All Things Considered follows up on the Quebec town
blown up by the runaway shale oil train that derailed in the middle of town in July:
Parts of the city were flattened by the blast. Underneath the
remaining buildings, cleanup crews have discovered that much of
Lac-Mégantic's downtown is saturated with heavy metals — lead, arsenic,
copper — and that thick crude oil. Three months after the explosion,
they are still pumping spilled crude oil and chemicals from underneath
what used to be a gorgeous lakefront street.
In his office, Mercier spreads out a map on his desk, showing the vast scope of the cleanup.
"So,
the petroleum mostly flew on the ground, on this side to the lake. So,
the lake was burning for a big part," he says. "That was something to
see, yeah? You can see here, all the landscape in this area is destroyed
... all these houses are gone now. Nothing there, nothing there."
A fleet of huge trucks and backhoes is laying the foundation for an
entirely new downtown. Officials have decided that a new business
district is needed to replace what's been destroyed or contaminated.
About
$116 million has been pledged for that effort, but no one's sure what
the final price tag will be. The province of Quebec and Canada's
national government are feuding over how much to spend and who should
pay.
They also go into some detail about the tanker cars, and their shortcomings:
But much of the scrutiny has fallen on the type of freight car that
erupted that day — the big, sausage-shaped tank car known in the
industry as a DOT-111A.
"It's rigid, it's prone to derailment,
and when it derails because of the coupling design, they're prone to
puncture," says Lloyd Burton, a professor at the University of Colorado
who studies rail transport of hazardous materials.
It turns out
DOT-111A's make up two-thirds of the tank cars used in the U.S. and
Canada — they're like the workhorse of the rail industry.
Thousands
of them roll through towns and cities across America every day. And
Burton says they're carrying increasing amounts of increasingly volatile
crude oil and chemicals produced by North America's booming energy
industry.
"The most dangerous crude, the highest sulfur crude,
the most explosive and most flammable materials are being carried in
tank cars," he says, "And they're being carried in tank cars that are
simply not equal to the task."
For decades, the U.S. National Transportation Safety Board has been
issuing strongly worded reports about the safety of these very same
DOT-111A's, calling them "inadequate" for carrying "dangerous products."
Despite those warnings, the rail industry has resisted replacing its tank car fleet.

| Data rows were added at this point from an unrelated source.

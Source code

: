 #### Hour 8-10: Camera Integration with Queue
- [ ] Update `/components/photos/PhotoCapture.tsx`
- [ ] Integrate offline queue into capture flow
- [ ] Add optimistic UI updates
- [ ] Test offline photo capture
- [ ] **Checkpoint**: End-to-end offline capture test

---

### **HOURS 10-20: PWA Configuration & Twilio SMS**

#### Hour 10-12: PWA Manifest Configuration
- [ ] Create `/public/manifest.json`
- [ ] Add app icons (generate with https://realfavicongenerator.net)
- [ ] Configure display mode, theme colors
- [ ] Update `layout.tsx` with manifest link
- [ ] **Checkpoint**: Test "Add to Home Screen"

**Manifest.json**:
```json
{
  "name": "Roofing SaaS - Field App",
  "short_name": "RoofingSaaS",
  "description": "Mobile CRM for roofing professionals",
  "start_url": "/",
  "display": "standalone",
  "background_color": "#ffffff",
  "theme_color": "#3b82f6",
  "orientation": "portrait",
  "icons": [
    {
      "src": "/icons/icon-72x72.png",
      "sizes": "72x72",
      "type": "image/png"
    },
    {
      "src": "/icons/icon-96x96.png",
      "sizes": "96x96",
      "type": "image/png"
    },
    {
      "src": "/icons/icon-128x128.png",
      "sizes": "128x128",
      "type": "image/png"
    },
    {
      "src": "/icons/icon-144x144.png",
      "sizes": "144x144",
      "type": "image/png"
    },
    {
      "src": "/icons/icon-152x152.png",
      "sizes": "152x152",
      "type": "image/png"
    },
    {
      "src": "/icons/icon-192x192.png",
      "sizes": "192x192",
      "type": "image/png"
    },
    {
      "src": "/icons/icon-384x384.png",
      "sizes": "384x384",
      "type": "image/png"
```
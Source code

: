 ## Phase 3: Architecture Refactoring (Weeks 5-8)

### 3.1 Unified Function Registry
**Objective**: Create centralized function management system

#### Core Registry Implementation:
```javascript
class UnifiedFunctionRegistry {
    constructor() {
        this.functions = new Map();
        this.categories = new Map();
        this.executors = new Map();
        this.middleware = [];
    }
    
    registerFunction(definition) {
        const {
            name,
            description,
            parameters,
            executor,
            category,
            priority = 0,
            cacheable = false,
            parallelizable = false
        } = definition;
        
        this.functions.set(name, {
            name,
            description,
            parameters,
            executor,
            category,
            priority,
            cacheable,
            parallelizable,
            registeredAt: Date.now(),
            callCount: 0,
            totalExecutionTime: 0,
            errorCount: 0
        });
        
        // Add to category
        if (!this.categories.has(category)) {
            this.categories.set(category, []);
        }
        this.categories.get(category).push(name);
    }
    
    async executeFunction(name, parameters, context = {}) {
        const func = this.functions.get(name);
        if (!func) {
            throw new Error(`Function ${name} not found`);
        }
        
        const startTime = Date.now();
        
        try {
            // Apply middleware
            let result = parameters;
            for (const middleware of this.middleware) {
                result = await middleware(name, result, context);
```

However, that seems to be changing a little bit. Pipelines have fewer accidents than trains, when transporting oil and petroleum products. However, when they do have problems, they are
usually pretty big:
Initial investigations following a 20,600-barrel leak on a Tesoro
Logistics pipeline in North Dakota point to corrosion on the 20-year-old
pipeline, state regulators said Friday.
The 6-inch pipeline was
carrying crude oil from the Bakken shale play to the Stampede rail
facility outside Columbus, N.D., when a farmer discovered oil spouting
from it Sept. 29.
It is the state's largest oil spill since it became a major U.S.
producer. It is also the biggest oil leak on U.S. land since March, when
an Exxon Mobil pipeline spilled 5,000 to 7,000 barrels of heavy
Canadian crude in Mayflower, Ark...
The pipeline, which runs 35 miles from Tioga to Black Slough in North Dakota, was built by BP in 1993.
It
is a part of Tesoro's "High Plains" pipeline system in North Dakota and
Montana, which gathers oil from the Bakken shale and delivers it to
another Enbridge pipeline and Tesoro's 68,000 barrels-per-day Mandan
refinery.
Tesoro bought the pipeline and the refinery from BP in 2001.
Farmer
Steven Jensen said Thursday the smell of sweet light crude oil wafted
on his farm for four days before he discovered the leak, leading to
questions about why the spill wasn't detected sooner.
"These
companies, they've got to step up to the plate and use better
technology. There is no reason this shouldn't have come up somewhere,"
Jensen said.
Anyway, the Lac-Megantic disaster was a combination of numerous issues. Hopefully, lessons were learned, but I have a feeling that not enough were.